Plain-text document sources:
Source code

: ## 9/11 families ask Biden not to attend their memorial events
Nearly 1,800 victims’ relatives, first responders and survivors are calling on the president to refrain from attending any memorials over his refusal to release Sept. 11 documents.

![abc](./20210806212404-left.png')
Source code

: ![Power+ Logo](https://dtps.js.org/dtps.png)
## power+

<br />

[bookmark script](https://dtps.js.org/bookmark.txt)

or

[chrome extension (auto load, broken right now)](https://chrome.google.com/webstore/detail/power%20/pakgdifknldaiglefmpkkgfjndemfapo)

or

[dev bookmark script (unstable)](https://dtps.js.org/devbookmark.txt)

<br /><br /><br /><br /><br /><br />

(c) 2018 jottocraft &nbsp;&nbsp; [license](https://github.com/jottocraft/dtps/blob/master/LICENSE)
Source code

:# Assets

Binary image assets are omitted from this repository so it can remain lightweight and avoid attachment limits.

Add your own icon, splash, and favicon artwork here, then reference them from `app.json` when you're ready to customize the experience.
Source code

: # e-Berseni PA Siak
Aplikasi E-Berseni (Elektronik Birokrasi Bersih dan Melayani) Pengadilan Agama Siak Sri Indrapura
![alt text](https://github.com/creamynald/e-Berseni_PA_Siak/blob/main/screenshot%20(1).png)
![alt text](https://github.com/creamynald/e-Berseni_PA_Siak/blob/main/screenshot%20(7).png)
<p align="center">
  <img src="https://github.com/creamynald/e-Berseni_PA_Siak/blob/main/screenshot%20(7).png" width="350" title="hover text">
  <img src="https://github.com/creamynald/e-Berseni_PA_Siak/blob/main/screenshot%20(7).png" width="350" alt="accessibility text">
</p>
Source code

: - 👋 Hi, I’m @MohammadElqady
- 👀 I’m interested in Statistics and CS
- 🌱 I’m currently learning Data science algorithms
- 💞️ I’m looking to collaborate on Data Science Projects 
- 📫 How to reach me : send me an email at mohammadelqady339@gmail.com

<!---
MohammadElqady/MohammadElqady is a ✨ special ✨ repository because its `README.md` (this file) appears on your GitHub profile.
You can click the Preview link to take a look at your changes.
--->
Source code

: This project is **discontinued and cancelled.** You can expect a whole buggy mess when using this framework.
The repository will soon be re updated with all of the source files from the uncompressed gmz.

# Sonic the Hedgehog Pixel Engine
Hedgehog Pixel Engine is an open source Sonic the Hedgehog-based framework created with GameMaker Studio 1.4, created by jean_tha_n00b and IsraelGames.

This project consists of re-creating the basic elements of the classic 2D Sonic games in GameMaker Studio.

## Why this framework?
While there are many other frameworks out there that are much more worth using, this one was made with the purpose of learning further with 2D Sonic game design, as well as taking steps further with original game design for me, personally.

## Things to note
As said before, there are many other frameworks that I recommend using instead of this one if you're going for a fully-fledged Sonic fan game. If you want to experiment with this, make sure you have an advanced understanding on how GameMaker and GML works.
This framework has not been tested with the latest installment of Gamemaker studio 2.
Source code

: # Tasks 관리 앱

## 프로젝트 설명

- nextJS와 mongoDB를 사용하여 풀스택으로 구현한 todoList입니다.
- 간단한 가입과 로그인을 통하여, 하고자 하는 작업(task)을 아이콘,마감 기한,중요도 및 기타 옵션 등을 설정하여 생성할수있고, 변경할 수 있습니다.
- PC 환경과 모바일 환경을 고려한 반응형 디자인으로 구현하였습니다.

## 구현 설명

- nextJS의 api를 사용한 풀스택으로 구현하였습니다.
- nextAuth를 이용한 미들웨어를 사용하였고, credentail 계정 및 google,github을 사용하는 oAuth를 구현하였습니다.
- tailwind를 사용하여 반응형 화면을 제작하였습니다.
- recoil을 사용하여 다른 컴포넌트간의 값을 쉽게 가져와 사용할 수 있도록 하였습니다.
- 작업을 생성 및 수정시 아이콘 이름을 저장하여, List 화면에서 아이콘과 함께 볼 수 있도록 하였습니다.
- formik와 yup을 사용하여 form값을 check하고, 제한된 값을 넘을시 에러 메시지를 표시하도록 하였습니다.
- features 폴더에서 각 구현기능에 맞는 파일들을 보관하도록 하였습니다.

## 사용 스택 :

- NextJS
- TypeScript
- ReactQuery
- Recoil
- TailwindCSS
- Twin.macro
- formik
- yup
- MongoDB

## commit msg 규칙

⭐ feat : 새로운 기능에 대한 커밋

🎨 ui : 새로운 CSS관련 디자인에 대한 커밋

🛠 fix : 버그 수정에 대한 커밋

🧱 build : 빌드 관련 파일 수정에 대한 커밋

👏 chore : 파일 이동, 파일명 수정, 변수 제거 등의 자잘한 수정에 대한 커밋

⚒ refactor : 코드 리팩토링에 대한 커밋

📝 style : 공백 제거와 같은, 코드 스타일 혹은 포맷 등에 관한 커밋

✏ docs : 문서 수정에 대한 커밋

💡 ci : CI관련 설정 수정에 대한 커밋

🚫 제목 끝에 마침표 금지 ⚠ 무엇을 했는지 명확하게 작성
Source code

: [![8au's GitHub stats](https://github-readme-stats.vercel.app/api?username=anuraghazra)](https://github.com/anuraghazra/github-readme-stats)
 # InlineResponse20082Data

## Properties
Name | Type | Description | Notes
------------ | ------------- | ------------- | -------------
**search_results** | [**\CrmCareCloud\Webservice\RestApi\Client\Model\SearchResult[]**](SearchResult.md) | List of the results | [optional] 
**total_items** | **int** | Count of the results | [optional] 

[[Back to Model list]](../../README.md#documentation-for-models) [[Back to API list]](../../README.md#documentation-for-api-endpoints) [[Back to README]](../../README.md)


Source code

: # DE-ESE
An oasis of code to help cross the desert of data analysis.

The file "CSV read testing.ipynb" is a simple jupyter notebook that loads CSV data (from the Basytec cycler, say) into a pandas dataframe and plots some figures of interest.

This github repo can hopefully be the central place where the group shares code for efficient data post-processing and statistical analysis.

- Try it -
Look through the entries for the string "Sonic". Every line that has it belongs in the answer.

- Exercise solution -
# Sonic the Hedgehog Pixel Engine
Hedgehog Pixel Engine is an open source Sonic the Hedgehog-based framework created with GameMaker Studio 1.4, created by jean_tha_n00b and IsraelGames.
This project consists of re-creating the basic elements of the classic 2D Sonic games in GameMaker Studio.
While there are many other frameworks out there that are much more worth using, this one was made with the purpose of learning further with 2D Sonic game design, as well as taking steps further with original game design for me, personally.
As said before, there are many other frameworks that I recommend using instead of this one if you're going for a fully-fledged Sonic fan game. If you want to experiment with this, make sure you have an advanced understanding on how GameMaker and GML works.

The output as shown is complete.